He then buried his father and spent the following years becoming all that poverty denied him.
But wealth did not heal the wound Monica left behind. She just changed her fear. I was no longer afraid of hunger. I was afraid of false love. He feared finding a woman who smiled in his suit, admired his cars, praised his kindness and still walked away the moment comfort was threatened.
So he created the costume.
An old man in worn clothes.
A silent test.
He entered the city and watched as people treated weakness when they believed he had nothing to offer them.
Vanessa had failed in the loudest way possible.
Vanessa would have laughed if had someone had her her morning that that her future was already cracking.
He lived in a beautiful house with white walls, polished floors and a generator that never failed. His skin care brand and cosmetics was doing well, but not well enough for the lifestyle he thought he deserved. Online, people admired her. In real life, most people were afraid of it. She was sharp, proud, and so accustomed to getting away with it that humility felt like an insult.
And at the center of all his ambition was Adrien Chinedu.
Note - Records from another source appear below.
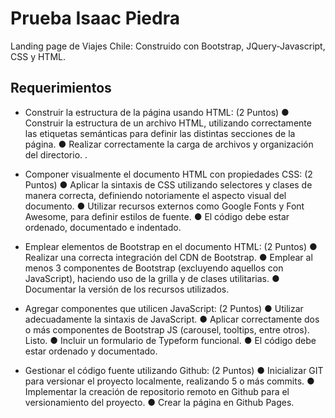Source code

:# Prueba Isaac Piedra
Landing page de Viajes Chile: Construido con Bootstrap, JQuery-Javascript, CSS y HTML.


## Requerimientos

* Construir la estructura de la página usando HTML: (2 Puntos) 
    ● Construir la estructura de un archivo HTML, utilizando correctamente las
    etiquetas semánticas para definir las distintas secciones de la página. 
    ● Realizar correctamente la carga de archivos y organización del directorio. .

* Componer visualmente el documento HTML con propiedades CSS: (2 Puntos)
    ● Aplicar la sintaxis de CSS utilizando selectores y clases de manera correcta,
    definiendo notoriamente el aspecto visual del documento.
    ● Utilizar recursos externos como Google Fonts y Font Awesome, para definir
    estilos de fuente.
    ● El código debe estar ordenado, documentado e indentado.

* Emplear elementos de Bootstrap en el documento HTML: (2 Puntos)
    ● Realizar una correcta integración del CDN de Bootstrap. 
    ● Emplear al menos 3 componentes de Bootstrap (excluyendo aquellos con
    JavaScript), haciendo uso de la grilla y de clases utilitarias. 
    ● Documentar la versión de los recursos utilizados. 
    
*  Agregar componentes que utilicen JavaScript: (2 Puntos)
    ● Utilizar adecuadamente la sintaxis de JavaScript.
    ● Aplicar correctamente dos o más componentes de Bootstrap JS (carousel,
    tooltips, entre otros). Listo.
    ● Incluir un formulario de Typeform funcional.
    ● El código debe estar ordenado y documentado.
       

* Gestionar el código fuente utilizando Github: (2 Puntos)
    ● Inicializar GIT para versionar el proyecto localmente, realizando 5 o más
    commits.
    ● Implementar la creación de repositorio remoto en Github para el
    versionamiento del proyecto.
    ● Crear la página en Github Pages.
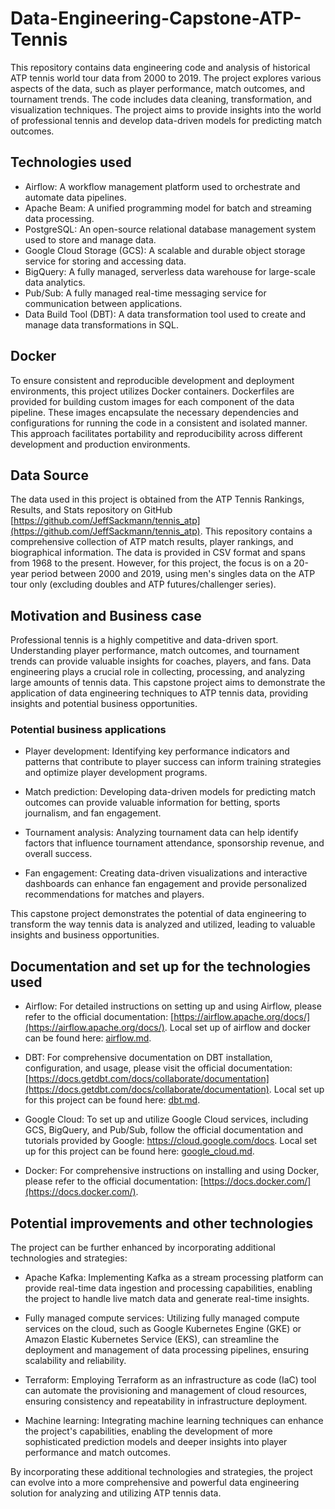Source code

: # Data-Engineering-Capstone-ATP-Tennis

This repository contains data engineering code and analysis of historical ATP tennis world tour data from 2000 to 2019. The project explores various aspects of the data, such as player performance, match outcomes, and tournament trends. The code includes data cleaning, transformation, and visualization techniques. The project aims to provide insights into the world of professional tennis and develop data-driven models for predicting match outcomes.

## Technologies used

- Airflow: A workflow management platform used to orchestrate and automate data pipelines.
- Apache Beam: A unified programming model for batch and streaming data processing.
- PostgreSQL: An open-source relational database management system used to store and manage data.
- Google Cloud Storage (GCS): A scalable and durable object storage service for storing and accessing data.
- BigQuery: A fully managed, serverless data warehouse for large-scale data analytics.
- Pub/Sub: A fully managed real-time messaging service for communication between applications.
- Data Build Tool (DBT): A data transformation tool used to create and manage data transformations in SQL.

## Docker

To ensure consistent and reproducible development and deployment environments, this project utilizes Docker containers. Dockerfiles are provided for building custom images for each component of the data pipeline. These images encapsulate the necessary dependencies and configurations for running the code in a consistent and isolated manner. This approach facilitates portability and reproducibility across different development and production environments.

## Data Source

The data used in this project is obtained from the ATP Tennis Rankings, Results, and Stats repository on GitHub [https://github.com/JeffSackmann/tennis_atp](https://github.com/JeffSackmann/tennis_atp). This repository contains a comprehensive collection of ATP match results, player rankings, and biographical information. The data is provided in CSV format and spans from 1968 to the present. However, for this project, the focus is on a 20-year period between 2000 and 2019, using men's singles data on the ATP tour only (excluding doubles and ATP futures/challenger series).

## Motivation and Business case

Professional tennis is a highly competitive and data-driven sport. Understanding player performance, match outcomes, and tournament trends can provide valuable insights for coaches, players, and fans. Data engineering plays a crucial role in collecting, processing, and analyzing large amounts of tennis data. This capstone project aims to demonstrate the application of data engineering techniques to ATP tennis data, providing insights and potential business opportunities.

### Potential business applications

- Player development: Identifying key performance indicators and patterns that contribute to player success can inform training strategies and optimize player development programs.

- Match prediction: Developing data-driven models for predicting match outcomes can provide valuable information for betting, sports journalism, and fan engagement.

- Tournament analysis: Analyzing tournament data can help identify factors that influence tournament attendance, sponsorship revenue, and overall success.

- Fan engagement: Creating data-driven visualizations and interactive dashboards can enhance fan engagement and provide personalized recommendations for matches and players.

This capstone project demonstrates the potential of data engineering to transform the way tennis data is analyzed and utilized, leading to valuable insights and business opportunities.

## Documentation and set up for the technologies used

- Airflow: For detailed instructions on setting up and using Airflow, please refer to the official documentation: [https://airflow.apache.org/docs/](https://airflow.apache.org/docs/). Local set up of airflow and docker can be found here: [airflow.md](/airflow.md).

- DBT: For comprehensive documentation on DBT installation, configuration, and usage, please visit the official documentation: [https://docs.getdbt.com/docs/collaborate/documentation](https://docs.getdbt.com/docs/collaborate/documentation). Local set up for this project can be found here: [dbt.md](/dbt.md).

- Google Cloud: To set up and utilize Google Cloud services, including GCS, BigQuery, and Pub/Sub, follow the official documentation and tutorials provided by Google: https://cloud.google.com/docs. Local set up for this project can be found here: [google_cloud.md](/google_cloud.md).

- Docker: For comprehensive instructions on installing and using Docker, please refer to the official documentation: [https://docs.docker.com/](https://docs.docker.com/).

## Potential improvements and other technologies

The project can be further enhanced by incorporating additional technologies and strategies:

- Apache Kafka: Implementing Kafka as a stream processing platform can provide real-time data ingestion and processing capabilities, enabling the project to handle live match data and generate real-time insights.

- Fully managed compute services: Utilizing fully managed compute services on the cloud, such as Google Kubernetes Engine (GKE) or Amazon Elastic Kubernetes Service (EKS), can streamline the deployment and management of data processing pipelines, ensuring scalability and reliability.

- Terraform: Employing Terraform as an infrastructure as code (IaC) tool can automate the provisioning and management of cloud resources, ensuring consistency and repeatability in infrastructure deployment.

- Machine learning: Integrating machine learning techniques can enhance the project's capabilities, enabling the development of more sophisticated prediction models and deeper insights into player performance and match outcomes.

By incorporating these additional technologies and strategies, the project can evolve into a more comprehensive and powerful data engineering solution for analyzing and utilizing ATP tennis data.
For Vanessa, he was not just a man. It was a prize.
She had met him months earlier at a charity gala on Victoria Island, one of those events where people donate money and pose like saints. He saw it on the other side of the room and instantly noticed what mattered: money, status, power, the kind of silent trust that only truly rich men carry.
Vanessa wasn’t dumb enough to chase out loud. She knew that men like Adrien did not respond to despair. So he became patient. Strategic. Soft around the edges. She asked thoughtful questions. He smiled at the right times. She spoke like a woman interested in values rather than access. He learned very quickly that Adrien didn’t like the noise, greed or women who worshipped money too openly.
So Vanessa calmed down.
At least on the surface.
She said things like “kindness matters,” even though she didn’t think kindness could survive in Lagos without money protecting him. He smiled at the waiters when Adrien was watching. He posted charity appointments online. She allowed him to think that he had found a woman of grace and depth.
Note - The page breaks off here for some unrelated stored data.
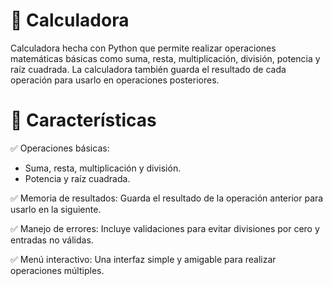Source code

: # 🧮 Calculadora 

Calculadora hecha con Python que permite realizar operaciones matemáticas básicas como suma, resta, multiplicación, división, potencia y raíz cuadrada. La calculadora también guarda el resultado de cada operación para usarlo en operaciones posteriores.

# 📌 Características

✅ Operaciones básicas:

  - Suma, resta, multiplicación y división.
  - Potencia y raíz cuadrada.

✅ Memoria de resultados: Guarda el resultado de la operación anterior para usarlo en la siguiente.

✅ Manejo de errores: Incluye validaciones para evitar divisiones por cero y entradas no válidas.

✅ Menú interactivo: Una interfaz simple y amigable para realizar operaciones múltiples.



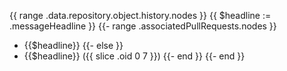 {{ range .data.repository.object.history.nodes }}
  {{ $headline := .messageHeadline }}
  {{- range .associatedPullRequests.nodes }}
* {{$headline}}
  {{- else }}
* {{$headline}} ({{ slice .oid 0 7 }})
  {{- end }}
{{- end }}
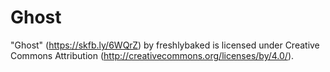 # Ghost
"Ghost" (https://skfb.ly/6WQrZ) by freshlybaked is licensed under Creative Commons Attribution (http://creativecommons.org/licenses/by/4.0/).
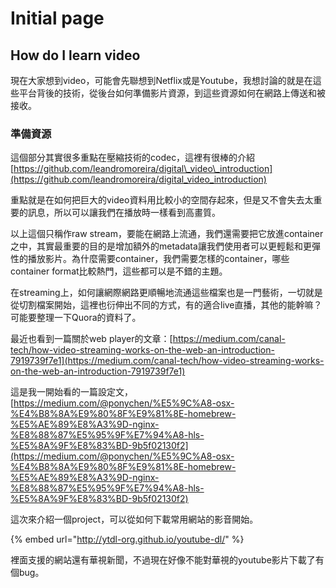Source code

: # Initial page

## How do I learn video

現在大家想到video，可能會先聯想到Netflix或是Youtube，我想討論的就是在這些平台背後的技術，從後台如何準備影片資源，到這些資源如何在網路上傳送和被接收。

### 準備資源

這個部分其實很多重點在壓縮技術的codec，這裡有很棒的介紹[https://github.com/leandromoreira/digital\_video\_introduction](https://github.com/leandromoreira/digital_video_introduction)

重點就是在如何把巨大的video資料用比較小的空間存起來，但是又不會失去太重要的訊息，所以可以讓我們在播放時一樣看到高畫質。

以上這個只稱作raw stream，要能在網路上流通，我們還需要把它放進container之中，其實最重要的目的是增加額外的metadata讓我們使用者可以更輕鬆和更彈性的播放影片。為什麼需要container，我們需要怎樣的container，哪些container format比較熱門，這些都可以是不錯的主題。

在streaming上，如何讓網際網路更順暢地流通這些檔案也是一門藝術，一切就是從切割檔案開始，這裡也衍伸出不同的方式，有的適合live直播，其他的能幹嘛？可能要整理一下Quora的資料了。

最近也看到一篇關於web player的文章：[https://medium.com/canal-tech/how-video-streaming-works-on-the-web-an-introduction-7919739f7e1](https://medium.com/canal-tech/how-video-streaming-works-on-the-web-an-introduction-7919739f7e1)

這是我一開始看的一篇設定文，[https://medium.com/@ponychen/%E5%9C%A8-osx-%E4%B8%8A%E9%80%8F%E9%81%8E-homebrew-%E5%AE%89%E8%A3%9D-nginx-%E8%88%87%E5%95%9F%E7%94%A8-hls-%E5%8A%9F%E8%83%BD-9b5f02130f2](https://medium.com/@ponychen/%E5%9C%A8-osx-%E4%B8%8A%E9%80%8F%E9%81%8E-homebrew-%E5%AE%89%E8%A3%9D-nginx-%E8%88%87%E5%95%9F%E7%94%A8-hls-%E5%8A%9F%E8%83%BD-9b5f02130f2)

這次來介紹一個project，可以從如何下載常用網站的影音開始。

{% embed url="http://ytdl-org.github.io/youtube-dl/" %}

裡面支援的網站還有華視新聞，不過現在好像不能對華視的youtube影片下載了有個bug。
But Adrien was always watching.
And the little things ruled it out.
A sharp tone when a waiter brought the wrong water.
The way his eyes changed when staff made mistakes.
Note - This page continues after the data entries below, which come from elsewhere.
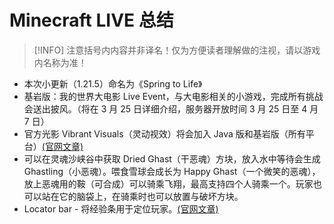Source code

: # Minecraft LIVE 总结

> [!INFO]
> 注意括号内内容并非译名！仅为方便读者理解做的注视，请以游戏内名称为准！

* 本次小更新（1.21.5）命名为《Spring to Life》
* 基岩版：我的世界大电影 Live Event，与大电影相关的小游戏，完成所有挑战会送出披风。（将在 3 月 25 日详细介绍，服务器开放时间 3 月 25 日至 4 月 7 日）
* 官方光影 Vibrant Visuals（灵动视效）将会加入 Java 版和基岩版（所有平台）[(官网文章)](https://www.minecraft.net/zh-hans/article/minecraft-vibrant-visuals)
* 可以在灵魂沙峡谷中获取 Dried Ghast（干恶魂）方块，放入水中等待会生成 Ghastling（小恶魂）。喂食雪球会成长为 Happy Ghast（一个微笑的恶魂），放上恶魂用的鞍（可合成）可以骑乘飞翔，最高支持四个人骑乘一个。玩家也可以站在它的脑袋上，在骑乘时也可以放置与破坏方块。
* Locator bar - 将经验条用于定位玩家。[(官网文章)](https://www.minecraft.net/en-us/article/test-the-new-player-locator-bar)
The impatience below your educated smile.
The old man’s slap was simply the final confirmation.
Still, Adrien continued the relationship.
Not because I loved her.
Because he needed the truth to reveal itself completely.
Vanessa mistook his patience for surrender.
She did not know she became asked question a inside his mind, and he was waiting for her to answer it publicly.
When I have proposed at a quiet restaurant, she she and saides before his hand had fully closed around the ring box. She was was to careful beautifully. Careful to look out. Careful to call it love.
That night he ran home screaming with emotion and showed the ring to his mother as if he had conquered a nation.
Mrs. Helen hugged her daughter and said congratulations, but somewhere inside that hug lived the concern. He knew his daughter too well. She knew that Vanessa’s joy was too tied to victory, too tied to status, too tied to other people’s eyes.
“Marriage is serious,” she warned her gent. “Not money. Marriage.”
Vanessa rolled her eyes and kissed her mother on the cheek. “Mom, please. You don’t disrespect a billionaire.”
Mrs. Helen said nothing after that.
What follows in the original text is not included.